Ninth Conference on the Future of Adversarial and Inquisitorial Systems 2017
NINTH CONFERENCE ON THE FUTURE OF ADVERSARIAL AND INQUISITORIAL SYSTEMS
RIGHTS AND REMEDIES IN CRIMINAL PROCEDURE: EXAMINING THE NATURE OF THE RELATIONSHIP
April 6-8, 2017
In this conference, scholars from US and EU-based institutions considered the relationship between rights and remedies in criminal procedure in various aspects–including the contrasting approaches of adversarial and inquisitorial traditions and how this illuminates differences in the role of law across jurisdictions; new remedies developed through EU co-operation and ECHR rights-based approaches; and the challenges of international criminal law remedies, where the approach may differ from those operated at the national level.
As part of the Ninth Conference on the Future of Adversarial and Inquisitorial Systems, participants sought to consider these issues in context. Is there a difference between adversarial and inquisitorial approaches, or do all the systems apply the criterion of the effective violation of a substantial right? In various systems, legislatures and courts have considered exclusionary rules (mandatory and discretionary), fines, victim compensation and injunctive relief in different contexts. Rights such as appointed counsel or discovery help shape the system as well, as they shape the regulation of investigation and prosecution.

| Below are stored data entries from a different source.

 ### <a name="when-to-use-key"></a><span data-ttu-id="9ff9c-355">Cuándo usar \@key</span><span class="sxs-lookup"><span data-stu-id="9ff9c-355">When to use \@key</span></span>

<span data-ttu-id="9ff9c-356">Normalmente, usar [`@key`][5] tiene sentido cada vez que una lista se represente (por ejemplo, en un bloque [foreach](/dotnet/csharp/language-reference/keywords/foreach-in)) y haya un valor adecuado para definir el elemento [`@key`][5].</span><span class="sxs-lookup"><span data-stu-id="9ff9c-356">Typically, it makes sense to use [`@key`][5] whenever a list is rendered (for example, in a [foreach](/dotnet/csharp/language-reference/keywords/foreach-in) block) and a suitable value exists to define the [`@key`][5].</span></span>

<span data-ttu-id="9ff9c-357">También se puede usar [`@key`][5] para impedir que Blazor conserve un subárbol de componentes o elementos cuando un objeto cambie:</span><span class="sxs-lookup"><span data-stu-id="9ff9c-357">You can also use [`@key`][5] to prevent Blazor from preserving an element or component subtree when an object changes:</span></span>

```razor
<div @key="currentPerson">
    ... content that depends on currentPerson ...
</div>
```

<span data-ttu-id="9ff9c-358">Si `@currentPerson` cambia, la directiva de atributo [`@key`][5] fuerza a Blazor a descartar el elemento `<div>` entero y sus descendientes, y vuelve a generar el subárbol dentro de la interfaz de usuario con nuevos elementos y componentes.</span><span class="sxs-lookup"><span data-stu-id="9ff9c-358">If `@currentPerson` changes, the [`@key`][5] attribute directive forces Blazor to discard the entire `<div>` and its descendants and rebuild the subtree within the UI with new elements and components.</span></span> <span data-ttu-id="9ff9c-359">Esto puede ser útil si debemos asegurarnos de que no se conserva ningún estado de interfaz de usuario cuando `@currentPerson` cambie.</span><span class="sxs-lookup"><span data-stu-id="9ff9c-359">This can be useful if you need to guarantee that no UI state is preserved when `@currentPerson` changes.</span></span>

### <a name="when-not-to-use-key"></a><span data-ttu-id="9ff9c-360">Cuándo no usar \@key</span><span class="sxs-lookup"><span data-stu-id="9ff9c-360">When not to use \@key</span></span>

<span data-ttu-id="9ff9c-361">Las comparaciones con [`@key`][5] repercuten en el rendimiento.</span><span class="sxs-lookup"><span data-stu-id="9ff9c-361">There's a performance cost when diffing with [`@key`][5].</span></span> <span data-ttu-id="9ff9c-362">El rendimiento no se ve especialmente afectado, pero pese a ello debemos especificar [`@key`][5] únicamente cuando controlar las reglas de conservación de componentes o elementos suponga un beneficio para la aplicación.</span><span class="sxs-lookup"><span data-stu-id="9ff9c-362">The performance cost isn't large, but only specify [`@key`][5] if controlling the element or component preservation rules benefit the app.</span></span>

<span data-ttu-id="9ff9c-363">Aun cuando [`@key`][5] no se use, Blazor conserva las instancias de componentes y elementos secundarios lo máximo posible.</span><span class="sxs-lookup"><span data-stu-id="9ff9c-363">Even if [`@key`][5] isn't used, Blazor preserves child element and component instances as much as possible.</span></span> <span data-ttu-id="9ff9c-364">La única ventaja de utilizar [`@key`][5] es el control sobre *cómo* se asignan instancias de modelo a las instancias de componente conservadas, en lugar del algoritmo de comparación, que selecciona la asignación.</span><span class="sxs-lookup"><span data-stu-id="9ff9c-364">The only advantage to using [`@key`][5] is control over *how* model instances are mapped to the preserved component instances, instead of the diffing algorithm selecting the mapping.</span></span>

Different considerations may apply during the investigative and adjudicative phases of criminal cases, with the courts having more discretion to shape rights and remedies in areas within their exclusive domain.
What is the source of the rights and remedies–legislation or case law? Does case law play the prominent role, leaving to the legislator a secondary (and often ineffective) role? Does the legislator set out the general framework, while the details are regulated by judicial decisions? And if remedies are the subject of judicial law-making, how is accountability of judicial decisions ensured by the systems? How much flexibility may systems build into their remedial systems? Should courts grant a remedy whenever there is a violation of formal provisions, or should harmless error and deterrence guide decision-making?